(Data in this exercise)

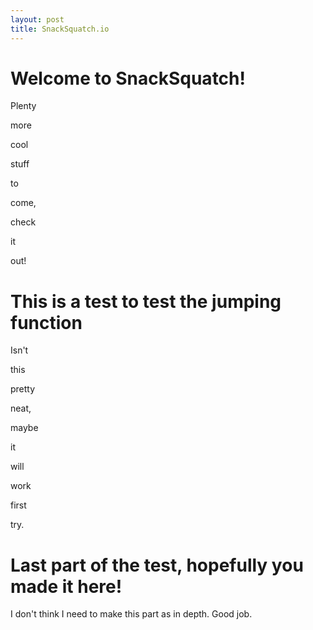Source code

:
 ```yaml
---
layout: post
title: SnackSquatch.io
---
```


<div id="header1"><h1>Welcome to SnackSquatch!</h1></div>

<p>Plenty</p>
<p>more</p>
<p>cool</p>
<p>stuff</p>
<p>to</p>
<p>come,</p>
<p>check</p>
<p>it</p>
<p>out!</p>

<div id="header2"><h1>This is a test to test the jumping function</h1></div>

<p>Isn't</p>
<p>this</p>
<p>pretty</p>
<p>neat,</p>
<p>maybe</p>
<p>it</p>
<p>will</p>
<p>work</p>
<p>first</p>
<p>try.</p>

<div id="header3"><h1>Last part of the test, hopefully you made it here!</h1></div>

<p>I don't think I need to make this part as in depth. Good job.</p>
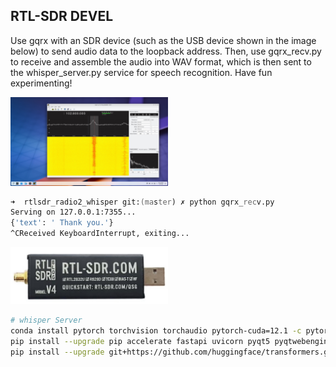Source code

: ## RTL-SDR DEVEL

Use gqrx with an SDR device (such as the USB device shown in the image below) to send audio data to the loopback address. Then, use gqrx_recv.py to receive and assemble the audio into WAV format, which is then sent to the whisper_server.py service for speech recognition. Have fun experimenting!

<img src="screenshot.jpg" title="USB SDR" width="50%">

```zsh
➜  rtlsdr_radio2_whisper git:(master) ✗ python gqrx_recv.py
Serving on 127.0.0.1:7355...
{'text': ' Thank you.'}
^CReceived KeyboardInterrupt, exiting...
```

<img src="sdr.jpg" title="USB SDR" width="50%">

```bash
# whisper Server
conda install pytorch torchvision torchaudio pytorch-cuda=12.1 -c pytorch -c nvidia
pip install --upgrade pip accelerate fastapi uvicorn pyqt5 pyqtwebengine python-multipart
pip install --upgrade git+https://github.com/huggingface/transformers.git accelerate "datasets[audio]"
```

(End Data in this exercise)
(Data in this exercise)

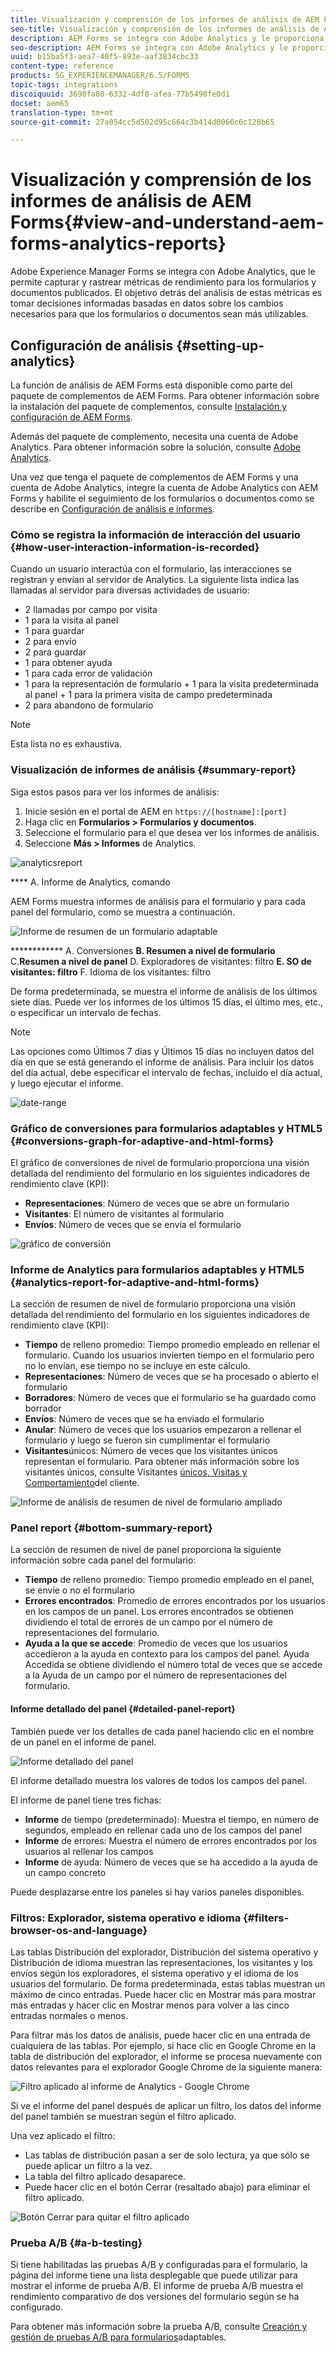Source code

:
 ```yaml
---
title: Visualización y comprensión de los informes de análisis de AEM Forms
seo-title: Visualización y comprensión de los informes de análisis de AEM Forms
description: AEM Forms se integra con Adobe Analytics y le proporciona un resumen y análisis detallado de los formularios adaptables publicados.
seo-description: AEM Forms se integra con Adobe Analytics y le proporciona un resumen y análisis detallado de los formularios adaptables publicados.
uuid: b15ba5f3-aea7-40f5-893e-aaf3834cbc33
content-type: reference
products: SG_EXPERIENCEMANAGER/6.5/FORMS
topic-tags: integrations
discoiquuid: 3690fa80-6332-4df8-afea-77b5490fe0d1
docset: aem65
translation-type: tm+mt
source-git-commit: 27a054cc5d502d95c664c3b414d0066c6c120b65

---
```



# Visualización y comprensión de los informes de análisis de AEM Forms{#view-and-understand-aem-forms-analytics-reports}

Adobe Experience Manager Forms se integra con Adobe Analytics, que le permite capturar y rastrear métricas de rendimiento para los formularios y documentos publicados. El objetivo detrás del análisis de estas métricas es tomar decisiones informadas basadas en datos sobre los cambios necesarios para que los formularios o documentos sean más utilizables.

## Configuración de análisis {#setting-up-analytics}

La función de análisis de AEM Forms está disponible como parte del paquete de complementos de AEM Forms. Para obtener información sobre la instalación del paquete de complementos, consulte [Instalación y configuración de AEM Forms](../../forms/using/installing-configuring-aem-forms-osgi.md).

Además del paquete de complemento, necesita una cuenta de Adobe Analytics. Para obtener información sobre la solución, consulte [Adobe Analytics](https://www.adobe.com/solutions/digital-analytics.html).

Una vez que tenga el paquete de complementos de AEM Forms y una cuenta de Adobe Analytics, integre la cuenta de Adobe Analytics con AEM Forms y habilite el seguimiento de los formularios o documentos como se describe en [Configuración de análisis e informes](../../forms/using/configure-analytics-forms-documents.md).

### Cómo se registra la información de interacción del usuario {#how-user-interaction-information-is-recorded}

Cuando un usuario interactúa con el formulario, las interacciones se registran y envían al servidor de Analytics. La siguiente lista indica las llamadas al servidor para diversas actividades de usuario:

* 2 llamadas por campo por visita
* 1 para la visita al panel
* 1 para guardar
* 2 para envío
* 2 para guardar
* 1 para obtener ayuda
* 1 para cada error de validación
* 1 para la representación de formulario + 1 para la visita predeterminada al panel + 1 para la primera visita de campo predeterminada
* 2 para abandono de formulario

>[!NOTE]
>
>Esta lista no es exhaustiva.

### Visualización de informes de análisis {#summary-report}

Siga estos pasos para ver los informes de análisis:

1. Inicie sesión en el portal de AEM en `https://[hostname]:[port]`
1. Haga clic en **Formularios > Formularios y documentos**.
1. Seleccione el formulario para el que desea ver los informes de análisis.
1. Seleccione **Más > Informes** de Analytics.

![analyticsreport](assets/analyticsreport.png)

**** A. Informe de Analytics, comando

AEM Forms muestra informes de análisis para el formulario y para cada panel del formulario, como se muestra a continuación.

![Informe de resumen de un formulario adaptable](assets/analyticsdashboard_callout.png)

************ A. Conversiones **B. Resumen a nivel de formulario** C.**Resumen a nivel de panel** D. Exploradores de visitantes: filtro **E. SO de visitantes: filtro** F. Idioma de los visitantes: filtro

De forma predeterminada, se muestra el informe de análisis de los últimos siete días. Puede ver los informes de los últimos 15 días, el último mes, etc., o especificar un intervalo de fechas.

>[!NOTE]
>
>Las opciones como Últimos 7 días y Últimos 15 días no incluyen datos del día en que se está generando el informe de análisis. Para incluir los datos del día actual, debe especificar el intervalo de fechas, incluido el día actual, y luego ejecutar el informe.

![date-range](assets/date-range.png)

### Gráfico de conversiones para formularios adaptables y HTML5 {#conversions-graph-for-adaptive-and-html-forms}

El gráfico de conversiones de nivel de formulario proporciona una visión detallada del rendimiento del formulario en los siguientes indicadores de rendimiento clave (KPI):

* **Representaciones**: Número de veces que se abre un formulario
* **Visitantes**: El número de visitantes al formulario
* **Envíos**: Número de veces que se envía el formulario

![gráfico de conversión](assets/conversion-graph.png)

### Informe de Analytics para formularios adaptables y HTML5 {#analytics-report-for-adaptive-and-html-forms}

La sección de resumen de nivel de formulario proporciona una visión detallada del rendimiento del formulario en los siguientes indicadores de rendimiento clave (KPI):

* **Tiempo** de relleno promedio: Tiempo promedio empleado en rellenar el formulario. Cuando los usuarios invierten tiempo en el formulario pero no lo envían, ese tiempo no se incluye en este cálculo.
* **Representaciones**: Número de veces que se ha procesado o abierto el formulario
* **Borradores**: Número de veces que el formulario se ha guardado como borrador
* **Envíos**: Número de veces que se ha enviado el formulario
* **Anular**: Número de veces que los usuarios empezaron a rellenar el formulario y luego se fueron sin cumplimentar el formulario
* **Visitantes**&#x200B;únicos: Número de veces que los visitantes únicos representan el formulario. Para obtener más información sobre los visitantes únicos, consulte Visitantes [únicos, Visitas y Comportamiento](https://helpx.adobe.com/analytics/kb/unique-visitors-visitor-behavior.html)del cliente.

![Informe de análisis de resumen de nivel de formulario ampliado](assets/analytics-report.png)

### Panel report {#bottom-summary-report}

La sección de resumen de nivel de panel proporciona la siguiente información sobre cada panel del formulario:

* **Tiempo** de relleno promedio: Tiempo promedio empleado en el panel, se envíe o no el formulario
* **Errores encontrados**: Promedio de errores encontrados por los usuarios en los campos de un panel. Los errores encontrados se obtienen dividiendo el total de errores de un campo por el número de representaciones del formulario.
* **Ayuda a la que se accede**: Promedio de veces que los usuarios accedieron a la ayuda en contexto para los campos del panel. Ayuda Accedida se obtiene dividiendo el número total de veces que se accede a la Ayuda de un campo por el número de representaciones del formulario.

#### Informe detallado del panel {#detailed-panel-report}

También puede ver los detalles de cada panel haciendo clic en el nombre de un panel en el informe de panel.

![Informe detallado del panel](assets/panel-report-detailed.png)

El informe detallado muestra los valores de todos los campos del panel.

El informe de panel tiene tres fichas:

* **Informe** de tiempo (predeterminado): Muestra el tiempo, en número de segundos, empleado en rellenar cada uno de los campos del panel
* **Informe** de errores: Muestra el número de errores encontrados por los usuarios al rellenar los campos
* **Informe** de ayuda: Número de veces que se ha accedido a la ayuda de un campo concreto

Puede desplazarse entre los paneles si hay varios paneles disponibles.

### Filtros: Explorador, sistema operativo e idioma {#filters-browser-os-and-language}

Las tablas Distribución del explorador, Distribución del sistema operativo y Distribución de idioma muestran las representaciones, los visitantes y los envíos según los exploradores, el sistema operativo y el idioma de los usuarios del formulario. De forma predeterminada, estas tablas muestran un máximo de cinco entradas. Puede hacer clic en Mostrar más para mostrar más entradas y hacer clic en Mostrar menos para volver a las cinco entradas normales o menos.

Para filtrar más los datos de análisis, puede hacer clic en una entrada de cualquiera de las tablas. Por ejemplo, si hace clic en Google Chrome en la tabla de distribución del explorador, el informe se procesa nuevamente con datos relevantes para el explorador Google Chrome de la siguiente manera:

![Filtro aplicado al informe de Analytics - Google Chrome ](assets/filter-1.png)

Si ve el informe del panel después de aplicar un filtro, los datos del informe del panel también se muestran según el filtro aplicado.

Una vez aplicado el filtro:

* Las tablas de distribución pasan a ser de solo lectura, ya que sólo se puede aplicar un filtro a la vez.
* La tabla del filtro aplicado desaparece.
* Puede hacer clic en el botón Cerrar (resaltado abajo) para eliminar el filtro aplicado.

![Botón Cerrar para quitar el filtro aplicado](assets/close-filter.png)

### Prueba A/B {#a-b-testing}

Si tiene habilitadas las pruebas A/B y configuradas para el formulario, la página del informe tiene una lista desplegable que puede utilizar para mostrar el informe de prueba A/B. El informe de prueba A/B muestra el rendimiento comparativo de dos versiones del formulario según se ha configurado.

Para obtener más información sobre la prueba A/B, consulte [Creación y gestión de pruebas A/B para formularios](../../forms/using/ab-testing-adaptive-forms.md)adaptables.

(End Data in this exercise)

Everything above from the line containing "eliminar el filtro aplicado." down to the line containing "Para obtener más información sobre la" should be copied exactly, both end lines included, and nothing else.

Task response
* Puede hacer clic en el botón Cerrar (resaltado abajo) para eliminar el filtro aplicado.

![Botón Cerrar para quitar el filtro aplicado](assets/close-filter.png)

### Prueba A/B {#a-b-testing}

Si tiene habilitadas las pruebas A/B y configuradas para el formulario, la página del informe tiene una lista desplegable que puede utilizar para mostrar el informe de prueba A/B. El informe de prueba A/B muestra el rendimiento comparativo de dos versiones del formulario según se ha configurado.

Para obtener más información sobre la prueba A/B, consulte [Creación y gestión de pruebas A/B para formularios](../../forms/using/ab-testing-adaptive-forms.md)adaptables.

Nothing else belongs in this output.